Вот в такой обстановке жили мы недели три. Нас сортировали, проверяли и готовили к дальнейшему этапу. В один нехороший день у Николая Алексеевича украли все вещи. Он, огорчённый и растерянный, ходил по бараку и наивно спрашивал, кто взял его вещи. В ответ слышались едкие и злые слова, где-то отвечали, что вещи взял Яшка, а когда Николай Алексеевич спрашивал, какой Яшка, слышалась гнусная, грязная похабная рифма. <…>
Я сказал Николаю Алексеевичу, что о вещах думать уже нечего, – они давно вынесены из барака и проданы, что нам надо держаться друг друга, чтобы было меньше обид от нечисти, нас окружающей. Мы рядом поселились на жердях, и началась наша лагерная жизнь».
Оба попали в посёлок Старт – пригород Комсомольска, посреди глухой тайги. Заболоцкому выдали что-то из лагерной одежды, иначе до весны он бы просто не продержался. И там жили в таком же бараке. С темна до темна – лесоповал, 12-часовой рабочий день. С Татосовым работали на пару, но навыка никакого. Приглядывались, как ловко орудуют топором и пилой заключённые финны, прирождённые лесорубы. Не дашь нормы – на обед лишь 300 граммов хлеба и черпак баланды. С такой едой на морозе долго не продержишься, несколько недель – и дистрофия. Тех же, кто задание выполнял, кормили значительно лучше. Как ни напрягались двое товарищей, а справиться с нормой не могли. Однажды случилось невероятное: приметив их старательность, охранник велел учётчику записать норму. Подкормились – прибавилось сил; постепенно и навык пришёл.
«Далеко не все стрелки по-человечески относились к заключённым, – читаем в книге сына поэта. – Чаще от них слышались грубые окрики, ругань, издевательства. Однажды, уже весной, Заболоцкого и Татосова без охраны послали копать ямы для столбов где-то за пределами зоны.
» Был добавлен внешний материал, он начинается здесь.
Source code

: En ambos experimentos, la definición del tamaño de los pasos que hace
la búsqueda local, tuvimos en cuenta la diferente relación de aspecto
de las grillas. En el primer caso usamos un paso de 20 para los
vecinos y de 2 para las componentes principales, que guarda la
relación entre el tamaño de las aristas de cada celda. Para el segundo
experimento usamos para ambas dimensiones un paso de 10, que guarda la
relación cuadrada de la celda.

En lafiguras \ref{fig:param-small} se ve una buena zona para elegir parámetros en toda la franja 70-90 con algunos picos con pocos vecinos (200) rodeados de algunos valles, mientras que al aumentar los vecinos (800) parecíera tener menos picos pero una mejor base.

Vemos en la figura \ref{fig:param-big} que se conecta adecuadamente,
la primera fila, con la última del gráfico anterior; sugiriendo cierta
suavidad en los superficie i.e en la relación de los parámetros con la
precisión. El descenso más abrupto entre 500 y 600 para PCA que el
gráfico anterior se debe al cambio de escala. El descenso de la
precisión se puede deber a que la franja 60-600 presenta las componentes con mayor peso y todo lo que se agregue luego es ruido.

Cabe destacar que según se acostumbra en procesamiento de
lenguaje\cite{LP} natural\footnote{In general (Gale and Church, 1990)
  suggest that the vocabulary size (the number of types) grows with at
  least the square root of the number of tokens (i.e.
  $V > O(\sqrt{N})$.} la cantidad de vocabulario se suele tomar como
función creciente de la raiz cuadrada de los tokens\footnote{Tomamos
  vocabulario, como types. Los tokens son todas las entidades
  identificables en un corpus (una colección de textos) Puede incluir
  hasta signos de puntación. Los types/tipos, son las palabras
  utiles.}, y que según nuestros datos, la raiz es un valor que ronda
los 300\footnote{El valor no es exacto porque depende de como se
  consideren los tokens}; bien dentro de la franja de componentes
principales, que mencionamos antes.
Грунт был тяжёлый, весенняя вода быстро заполняла вырытую яму, и работать приходилось, стоя в холодной воде. Вдруг из соседнего лесочка вышел охранник с овчаркой. То ли работники сели передохнуть, то ли и причины никакой не было, но он дал соответствующую команду, указал на двух заключённых и спустил собаку с поводка. Николай Алексеевич, отшатнувшись от бросившейся на него овчарки, упал в яму с водой. Гурген Георгиевич ударил собаку бывшим в руках ломиком, и та с визгом покатилась по земле. Подбежал охранник, на ходу щёлкнув затвором винтовки, и закричал на Татосова:
– Ты что сделал с собакой, гнида! – Не обошлось тут и без увесистой зуботычины.
Лет через десять один знакомый спросил Заболоцкого, тяжело ли ему было в заключении.
– Бывало трудно, – лаконично ответил Николай Алексеевич.
– Ну, как трудно? Расскажите.
– А как бывает трудно, когда работаешь до изнеможения, а стоит присесть на минуту, тут же на тебя спускают овчарку? – Заболоцкий нахмурился и перевёл разговор на другую тему».
Потом, после лесоповала, был каменный карьер. Однажды при подготовке к взрывам породы Заболоцкий чуть не сорвался со скал; в другой раз на ледяном морозе он упал в незамерзающую горную речку, а обсушиться у костра пришлось далеко не сразу, – и, как ни странно, даже не простудился…
С каменным карьером, несомненно, связаны строки из «Картин Дальнего Востока»:
«Но почва камениста. Я не знаю тех геологических бурь, которые сотворили здесь всю эту каменную кутерьму, но стоит только снять растительный слой, как лопата натыкается на глину и камень. В карьере мы обнажаем и взламываем вековечные пласты каменных пород, и странно видеть их матовую поверхность, впервые от сотворения мира обнажённую и увидавшую солнечный свет.
Когда-нибудь, проезжая к берегам Охотского моря и наблюдая природу из окна вагона, путешественник будет изумлён величественным зрелищем, которое откроется перед его глазами. С вершин сопок он увидит вздыбленное каменное море, как бы застывшее в момент крайнего напряжения бури. Каменное море, поросшее лесом, изрезанное горными речками, то мелководными, то бурными и широкими – в период таяния снегов, и что ни поворот, то новые изменчивые картины в новом аспекте света и теней будут внезапно появляться перед его глазами. Но это будет потом. Сейчас здесь суровый, нелёгкий человеческий труд».
В 1947 году Заболоцкий написал стихотворение «Начало стройки», – оно появилось в печати лишь после его кончины, в 1972 году.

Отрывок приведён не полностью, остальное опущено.